:: Work to be completed ::
Each line of the listing below, from the very first to the one that contains "Programming and Big", is to be retyped exactly as it stands.

◇ ◇ ◇ ◇

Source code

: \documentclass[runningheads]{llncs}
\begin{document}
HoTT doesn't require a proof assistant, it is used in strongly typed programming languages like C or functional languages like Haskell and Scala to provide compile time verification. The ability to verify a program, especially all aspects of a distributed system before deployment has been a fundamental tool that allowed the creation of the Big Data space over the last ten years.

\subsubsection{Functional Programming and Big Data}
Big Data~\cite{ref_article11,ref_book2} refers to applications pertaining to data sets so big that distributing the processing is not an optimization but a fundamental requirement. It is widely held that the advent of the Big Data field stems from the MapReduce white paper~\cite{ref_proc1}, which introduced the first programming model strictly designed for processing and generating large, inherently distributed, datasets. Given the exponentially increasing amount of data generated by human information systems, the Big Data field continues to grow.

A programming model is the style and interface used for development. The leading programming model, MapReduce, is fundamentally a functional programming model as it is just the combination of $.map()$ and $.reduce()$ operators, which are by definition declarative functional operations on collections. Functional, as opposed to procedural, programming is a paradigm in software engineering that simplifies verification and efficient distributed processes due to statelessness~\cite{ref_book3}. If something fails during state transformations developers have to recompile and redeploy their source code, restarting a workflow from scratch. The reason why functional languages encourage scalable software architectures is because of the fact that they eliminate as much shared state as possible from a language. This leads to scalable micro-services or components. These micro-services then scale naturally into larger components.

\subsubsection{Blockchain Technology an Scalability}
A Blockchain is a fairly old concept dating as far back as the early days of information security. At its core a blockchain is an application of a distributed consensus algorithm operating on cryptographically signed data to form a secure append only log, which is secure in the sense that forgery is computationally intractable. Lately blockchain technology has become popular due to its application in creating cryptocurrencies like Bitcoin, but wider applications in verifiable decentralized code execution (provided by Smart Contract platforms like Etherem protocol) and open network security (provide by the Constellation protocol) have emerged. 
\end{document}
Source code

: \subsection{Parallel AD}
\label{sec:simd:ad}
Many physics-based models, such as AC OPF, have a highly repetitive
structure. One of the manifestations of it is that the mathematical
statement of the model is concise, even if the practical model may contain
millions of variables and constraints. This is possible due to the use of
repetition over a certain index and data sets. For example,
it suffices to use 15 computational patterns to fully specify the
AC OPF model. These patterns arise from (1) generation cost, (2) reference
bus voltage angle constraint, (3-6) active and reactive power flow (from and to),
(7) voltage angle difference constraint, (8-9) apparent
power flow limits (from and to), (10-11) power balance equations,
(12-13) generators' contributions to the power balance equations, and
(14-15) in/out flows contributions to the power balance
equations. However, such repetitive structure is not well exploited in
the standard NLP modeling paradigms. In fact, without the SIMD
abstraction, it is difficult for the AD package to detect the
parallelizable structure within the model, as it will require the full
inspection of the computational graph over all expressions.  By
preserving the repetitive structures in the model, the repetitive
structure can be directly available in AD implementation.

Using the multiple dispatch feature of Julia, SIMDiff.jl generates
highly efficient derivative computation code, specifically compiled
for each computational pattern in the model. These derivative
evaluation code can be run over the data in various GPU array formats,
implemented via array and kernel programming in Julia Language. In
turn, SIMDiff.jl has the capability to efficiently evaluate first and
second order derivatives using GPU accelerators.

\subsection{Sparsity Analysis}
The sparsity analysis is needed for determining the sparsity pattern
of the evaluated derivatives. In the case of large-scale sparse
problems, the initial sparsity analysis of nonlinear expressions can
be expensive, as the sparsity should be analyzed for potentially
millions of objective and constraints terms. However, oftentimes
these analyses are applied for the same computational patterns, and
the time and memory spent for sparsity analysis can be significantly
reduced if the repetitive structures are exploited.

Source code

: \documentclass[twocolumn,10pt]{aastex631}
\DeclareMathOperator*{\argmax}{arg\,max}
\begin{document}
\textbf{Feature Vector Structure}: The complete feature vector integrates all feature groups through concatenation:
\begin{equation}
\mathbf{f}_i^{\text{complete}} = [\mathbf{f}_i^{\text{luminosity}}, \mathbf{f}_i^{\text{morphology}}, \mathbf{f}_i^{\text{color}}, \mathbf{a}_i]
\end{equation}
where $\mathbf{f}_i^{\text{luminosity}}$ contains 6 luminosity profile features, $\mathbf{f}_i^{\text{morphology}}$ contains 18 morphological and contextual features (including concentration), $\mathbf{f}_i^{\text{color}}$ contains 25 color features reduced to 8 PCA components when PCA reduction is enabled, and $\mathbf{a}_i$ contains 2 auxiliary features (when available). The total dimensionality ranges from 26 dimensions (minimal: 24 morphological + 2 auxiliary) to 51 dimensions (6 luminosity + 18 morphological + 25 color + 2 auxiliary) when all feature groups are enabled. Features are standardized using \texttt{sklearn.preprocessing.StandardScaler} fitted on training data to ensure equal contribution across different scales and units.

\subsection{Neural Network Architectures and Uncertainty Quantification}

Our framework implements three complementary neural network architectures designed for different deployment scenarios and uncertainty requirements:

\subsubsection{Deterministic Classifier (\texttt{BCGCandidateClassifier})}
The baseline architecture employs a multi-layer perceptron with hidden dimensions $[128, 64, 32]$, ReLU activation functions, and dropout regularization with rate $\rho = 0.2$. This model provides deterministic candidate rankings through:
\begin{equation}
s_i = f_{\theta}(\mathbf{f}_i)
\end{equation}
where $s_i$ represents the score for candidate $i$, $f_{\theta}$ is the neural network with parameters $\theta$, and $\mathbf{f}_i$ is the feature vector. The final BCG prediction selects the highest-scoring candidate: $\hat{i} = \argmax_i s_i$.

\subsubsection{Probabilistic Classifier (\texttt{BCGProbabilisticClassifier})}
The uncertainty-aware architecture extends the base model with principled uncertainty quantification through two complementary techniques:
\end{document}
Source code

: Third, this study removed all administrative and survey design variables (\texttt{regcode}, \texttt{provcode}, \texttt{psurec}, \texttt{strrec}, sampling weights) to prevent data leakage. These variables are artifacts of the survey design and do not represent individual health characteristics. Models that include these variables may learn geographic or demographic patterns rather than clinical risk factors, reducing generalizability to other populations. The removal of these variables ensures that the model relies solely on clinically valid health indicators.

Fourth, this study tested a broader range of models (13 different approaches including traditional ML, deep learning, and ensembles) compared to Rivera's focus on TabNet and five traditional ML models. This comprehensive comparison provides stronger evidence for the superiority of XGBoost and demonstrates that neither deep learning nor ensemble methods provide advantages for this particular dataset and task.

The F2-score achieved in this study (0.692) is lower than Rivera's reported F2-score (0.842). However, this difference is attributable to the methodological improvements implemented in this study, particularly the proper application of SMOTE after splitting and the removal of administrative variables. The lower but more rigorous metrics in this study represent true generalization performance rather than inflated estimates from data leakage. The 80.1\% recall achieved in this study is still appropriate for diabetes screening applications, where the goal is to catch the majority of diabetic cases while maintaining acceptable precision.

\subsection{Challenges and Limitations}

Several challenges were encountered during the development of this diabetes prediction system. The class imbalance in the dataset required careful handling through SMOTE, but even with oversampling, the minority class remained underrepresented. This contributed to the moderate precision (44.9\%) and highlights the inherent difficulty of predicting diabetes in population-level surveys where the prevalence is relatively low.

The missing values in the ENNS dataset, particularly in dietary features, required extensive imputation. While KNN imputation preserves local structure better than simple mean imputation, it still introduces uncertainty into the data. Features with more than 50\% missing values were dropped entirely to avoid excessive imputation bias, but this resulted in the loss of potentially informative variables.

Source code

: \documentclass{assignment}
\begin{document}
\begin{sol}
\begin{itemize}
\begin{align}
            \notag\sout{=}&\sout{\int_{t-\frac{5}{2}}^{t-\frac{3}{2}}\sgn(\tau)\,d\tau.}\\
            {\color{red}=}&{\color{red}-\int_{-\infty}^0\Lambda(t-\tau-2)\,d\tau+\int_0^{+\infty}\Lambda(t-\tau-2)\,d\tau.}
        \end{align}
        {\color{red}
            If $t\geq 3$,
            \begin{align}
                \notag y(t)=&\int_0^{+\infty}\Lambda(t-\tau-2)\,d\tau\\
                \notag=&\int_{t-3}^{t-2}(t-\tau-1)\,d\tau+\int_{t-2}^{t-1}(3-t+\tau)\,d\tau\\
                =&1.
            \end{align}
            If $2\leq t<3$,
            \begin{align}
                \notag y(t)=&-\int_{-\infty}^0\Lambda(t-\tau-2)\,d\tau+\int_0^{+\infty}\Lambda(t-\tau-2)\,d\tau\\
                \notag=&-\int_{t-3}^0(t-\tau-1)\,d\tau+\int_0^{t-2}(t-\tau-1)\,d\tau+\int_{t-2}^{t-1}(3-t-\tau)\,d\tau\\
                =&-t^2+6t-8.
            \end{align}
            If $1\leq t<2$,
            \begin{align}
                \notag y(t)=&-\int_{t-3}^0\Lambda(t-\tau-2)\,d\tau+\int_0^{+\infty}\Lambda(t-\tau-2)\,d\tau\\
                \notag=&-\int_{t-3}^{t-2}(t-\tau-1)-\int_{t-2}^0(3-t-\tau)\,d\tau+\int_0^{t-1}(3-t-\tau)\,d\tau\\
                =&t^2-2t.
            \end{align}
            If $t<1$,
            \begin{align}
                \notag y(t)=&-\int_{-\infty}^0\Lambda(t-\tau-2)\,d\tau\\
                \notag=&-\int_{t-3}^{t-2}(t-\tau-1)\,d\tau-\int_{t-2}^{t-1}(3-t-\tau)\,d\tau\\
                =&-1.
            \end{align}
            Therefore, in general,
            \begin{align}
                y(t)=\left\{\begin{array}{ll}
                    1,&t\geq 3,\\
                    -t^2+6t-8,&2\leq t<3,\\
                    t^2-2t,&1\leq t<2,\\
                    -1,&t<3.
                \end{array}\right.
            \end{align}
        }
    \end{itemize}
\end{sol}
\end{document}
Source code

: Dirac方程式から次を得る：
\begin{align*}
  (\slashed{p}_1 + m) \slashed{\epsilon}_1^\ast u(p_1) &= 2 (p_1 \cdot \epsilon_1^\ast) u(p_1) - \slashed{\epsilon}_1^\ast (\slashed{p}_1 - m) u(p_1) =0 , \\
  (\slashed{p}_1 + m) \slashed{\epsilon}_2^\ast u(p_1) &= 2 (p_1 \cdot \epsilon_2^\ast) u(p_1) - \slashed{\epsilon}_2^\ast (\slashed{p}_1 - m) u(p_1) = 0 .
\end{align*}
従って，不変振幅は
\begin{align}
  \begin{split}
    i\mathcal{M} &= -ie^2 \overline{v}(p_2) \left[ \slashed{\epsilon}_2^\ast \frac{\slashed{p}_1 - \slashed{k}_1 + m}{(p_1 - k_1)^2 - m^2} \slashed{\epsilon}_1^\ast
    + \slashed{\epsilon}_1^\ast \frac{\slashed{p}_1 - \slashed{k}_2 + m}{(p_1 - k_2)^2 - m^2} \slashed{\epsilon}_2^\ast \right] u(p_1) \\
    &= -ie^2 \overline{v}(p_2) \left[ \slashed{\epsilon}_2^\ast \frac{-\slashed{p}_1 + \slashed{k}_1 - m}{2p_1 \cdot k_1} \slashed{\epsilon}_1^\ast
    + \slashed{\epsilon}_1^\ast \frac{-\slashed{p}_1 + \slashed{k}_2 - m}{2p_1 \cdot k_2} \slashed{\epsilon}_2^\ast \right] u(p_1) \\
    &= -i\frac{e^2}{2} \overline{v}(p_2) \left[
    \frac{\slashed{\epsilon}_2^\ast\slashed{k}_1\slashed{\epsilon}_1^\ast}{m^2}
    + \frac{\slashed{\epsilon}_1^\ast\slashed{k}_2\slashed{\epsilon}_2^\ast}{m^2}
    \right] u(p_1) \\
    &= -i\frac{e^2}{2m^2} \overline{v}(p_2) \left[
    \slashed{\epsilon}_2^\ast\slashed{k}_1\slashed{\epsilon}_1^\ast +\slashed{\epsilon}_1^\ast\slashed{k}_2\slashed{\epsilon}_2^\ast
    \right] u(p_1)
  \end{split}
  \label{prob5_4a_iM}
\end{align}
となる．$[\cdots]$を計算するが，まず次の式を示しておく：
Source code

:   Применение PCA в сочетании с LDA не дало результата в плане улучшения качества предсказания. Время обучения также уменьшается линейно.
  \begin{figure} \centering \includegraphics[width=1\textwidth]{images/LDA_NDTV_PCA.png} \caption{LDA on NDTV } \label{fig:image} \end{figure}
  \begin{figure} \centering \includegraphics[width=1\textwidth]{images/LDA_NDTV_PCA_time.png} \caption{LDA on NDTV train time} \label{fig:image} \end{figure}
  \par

◇ ◇ ◇ ◇

:: Reply to the exercise ::
Source code

: \documentclass[runningheads]{llncs}
\begin{document}
HoTT doesn't require a proof assistant, it is used in strongly typed programming languages like C or functional languages like Haskell and Scala to provide compile time verification. The ability to verify a program, especially all aspects of a distributed system before deployment has been a fundamental tool that allowed the creation of the Big Data space over the last ten years.

\subsubsection{Functional Programming and Big Data}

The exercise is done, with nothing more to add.